• **Instructions to follow**
Would you copy out, exactly as written, each line from the one containing "Swift의 문자열 처리" to the end of the records below?

-- Records provided follows --

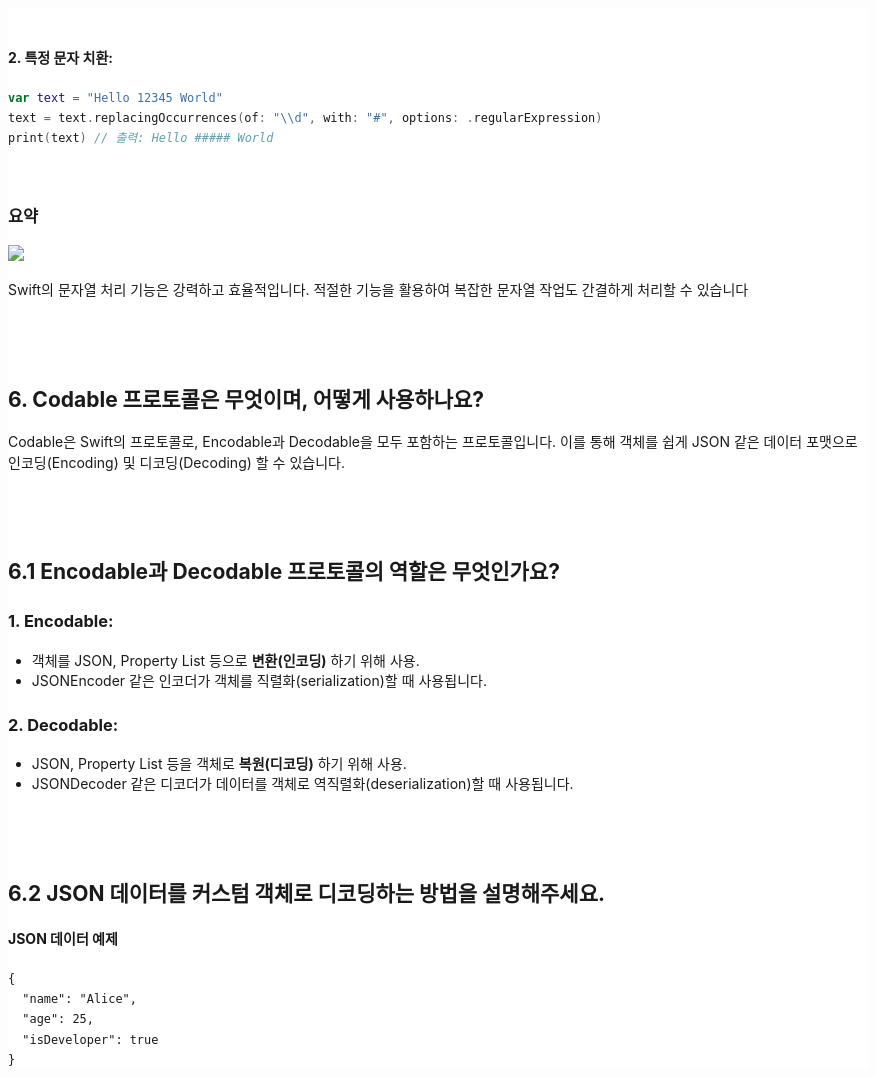 <br>

#### 2.	특정 문자 치환:

```swift
var text = "Hello 12345 World"
text = text.replacingOccurrences(of: "\\d", with: "#", options: .regularExpression)
print(text) // 출력: Hello ##### World
```

<br>

### 요약
<img src="https://github.com/user-attachments/assets/bae81070-9e58-46f0-9438-d043441d46dc">

Swift의 문자열 처리 기능은 강력하고 효율적입니다. 적절한 기능을 활용하여 복잡한 문자열 작업도 간결하게 처리할 수 있습니다


<br>
<br>

## 6. Codable 프로토콜은 무엇이며, 어떻게 사용하나요?
Codable은 Swift의 프로토콜로, Encodable과 Decodable을 모두 포함하는 프로토콜입니다. 이를 통해 객체를 쉽게 JSON 같은 데이터 포맷으로 인코딩(Encoding) 및 디코딩(Decoding) 할 수 있습니다.

<br>
<br>

## 6.1 Encodable과 Decodable 프로토콜의 역할은 무엇인가요?

### 1.	Encodable:
- 객체를 JSON, Property List 등으로 **변환(인코딩)** 하기 위해 사용.
- JSONEncoder 같은 인코더가 객체를 직렬화(serialization)할 때 사용됩니다.

### 2.	Decodable:
- JSON, Property List 등을 객체로 **복원(디코딩)** 하기 위해 사용.
- JSONDecoder 같은 디코더가 데이터를 객체로 역직렬화(deserialization)할 때 사용됩니다.



<br>
<br>

## 6.2 JSON 데이터를 커스텀 객체로 디코딩하는 방법을 설명해주세요.

#### JSON 데이터 예제

```json
{
  "name": "Alice",
  "age": 25,
  "isDeveloper": true
}
```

-- Records provided concluded --

• **Reply to the task**
Swift의 문자열 처리 기능은 강력하고 효율적입니다. 적절한 기능을 활용하여 복잡한 문자열 작업도 간결하게 처리할 수 있습니다


<br>
<br>

## 6. Codable 프로토콜은 무엇이며, 어떻게 사용하나요?
Codable은 Swift의 프로토콜로, Encodable과 Decodable을 모두 포함하는 프로토콜입니다. 이를 통해 객체를 쉽게 JSON 같은 데이터 포맷으로 인코딩(Encoding) 및 디코딩(Decoding) 할 수 있습니다.

<br>
<br>

## 6.1 Encodable과 Decodable 프로토콜의 역할은 무엇인가요?

### 1.	Encodable:
- 객체를 JSON, Property List 등으로 **변환(인코딩)** 하기 위해 사용.
- JSONEncoder 같은 인코더가 객체를 직렬화(serialization)할 때 사용됩니다.

### 2.	Decodable:
- JSON, Property List 등을 객체로 **복원(디코딩)** 하기 위해 사용.
- JSONDecoder 같은 디코더가 데이터를 객체로 역직렬화(deserialization)할 때 사용됩니다.



<br>
<br>

## 6.2 JSON 데이터를 커스텀 객체로 디코딩하는 방법을 설명해주세요.

#### JSON 데이터 예제

```json
{
  "name": "Alice",
  "age": 25,
  "isDeveloper": true
}
```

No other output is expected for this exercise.